Forum Moderators: open
Recap: For 5 days in late January '09 an authentic Googlebot crawled part of my Godaddy hosted site. The server logs showed it coming from IP addresses owned by Godaddy. I whitelist UAs according to authenticated IP ranges, so these requests got 403'd, showed as errors at Google Webmaster Tools, then eventually were dropped from Google index.
Explanation: According to Godaddy Support (took only to 38 days) when their admins are alerted to a security issue that merits a certain level of action, affected hosting accounts are put behind a firewall. During this time some requests might be logged as coming from within the Godaddy network itself. This action should only affect those hosting accounts that use a dedicated IP address.
So some (unrelated I assume) security issue warranted this level of action from the Godaddy admins. Only problem with this explanation is that the site in question was *not* using a dedicated IP address at the time. I added the dedicated IP address later as a preventative measure (suggested by Godaddy support LOL) because of this blunder. Needless to say, I removed the dedicated IP address and was given a full refund by Godaddy.
So there it is. Godaddy takes responsibility, but is ambiguous and contradictory in their explanation. They won't define their measures any further citing security issues. I assume I am still at risk, but at least I now know that Googlebot did not crawl under a non-authenticated IP range nor stumble upon an open proxy.
My site has only just recovered; the last of 50 dropped web pages being added back yesterday. Loss of ad revenue, traffic, ranking, and future potential all considered a write-off due to shared hosting.
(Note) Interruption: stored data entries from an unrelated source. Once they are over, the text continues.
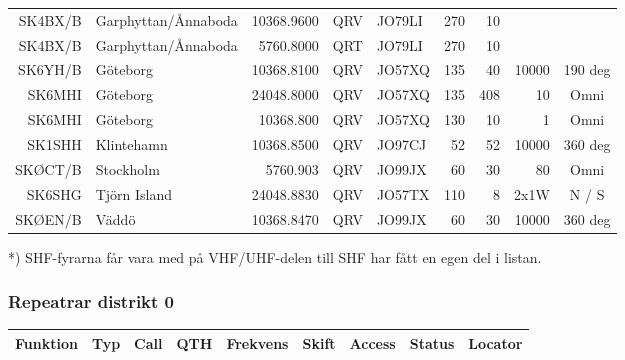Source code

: \begin{landscape}
\begin{tabular}{rlrllrrrc}
SK4BX/B & Garphyttan/Ånnaboda & 10368.9600 & QRV & JO79LI & 270 & 10  &       &         \\
SK4BX/B & Garphyttan/Ånnaboda & 5760.8000  & QRT & JO79LI & 270 & 10  &       &         \\
SK6YH/B & Göteborg            & 10368.8100 & QRV & JO57XQ & 135 & 40  & 10000 & 190 deg \\
SK6MHI  & Göteborg            & 24048.8000 & QRV & JO57XQ & 135 & 408 & 10    & Omni    \\
SK6MHI  & Göteborg            & 10368.800  & QRV & JO57XQ & 130 & 10  & 1     & Omni    \\
SK1SHH  & Klintehamn          & 10368.8500 & QRV & JO97CJ & 52  & 52  & 10000 & 360 deg \\
SKØCT/B & Stockholm           & 5760.903   & QRV & JO99JX & 60  & 30  & 80    & Omni    \\
SK6SHG  & Tjörn Island        & 24048.8830 & QRV & JO57TX & 110 & 8   & 2x1W  & N / S   \\
SKØEN/B & Väddö               & 10368.8470 & QRV & JO99JX & 60  & 30  & 10000 & 360 deg \\

\end{tabular}

*) SHF-fyrarna får vara med på VHF/UHF-delen till SHF har fått en egen del i listan.

\clearpage


\subsubsection{Repeatrar distrikt 0}
\footnotesize
\begin{longtable}{llllrrlcl}
	\textbf{Funktion}  & \textbf{Typ} & \textbf{Call} & \textbf{QTH} & \textbf{Frekvens} & \textbf{Skift} & \textbf{Access} & \textbf{Status} & \textbf{Locator} \\ \hline
	\endhead


\end{longtable}
\end{landscape}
I'm not buying that it was an authentic Googlebot but I know you obviously saw something that was very unusual.
What I don't understand is your current thread. What sort of security issue existed that prompted GoDaddy to do something? I'm not even sure what they did.
One thing that might help is to call a special logging script when your custom 403 error page is accessed. This script can log the 403 error separately from your usual error log, and attempt to log *all known* HTTP headers. You see some interesting things when you do this... things such as the HTTP From header (which with a genuine Googlebot access will always give an e-mail address at Google), the proxy-related headers, and the Accept, Accept-Encoding, and Accept-Language headers, all of which could also be checked for validity...
Jim
What I don't understand is your current thread. What sort of security issue existed that prompted GoDaddy to do something? I'm not even sure what they did.
It sounds like GoDaddy provided the "proxy" by forwarding requests from their firewall. Therefore, the Remote_Addr might have been within a GoDaddy range. But at the same time, you might also have been able to check for an HTTP Via and/or X-Forwarded-For header.
My intent of this follow-up thread is to show the reason why Googlebot logged from an IP address owned by Godaddy so that other webmasters may have an account to reference. I did not have this account when I searched for an answer when all this occurred so many more web pages fell victim until I figured it out.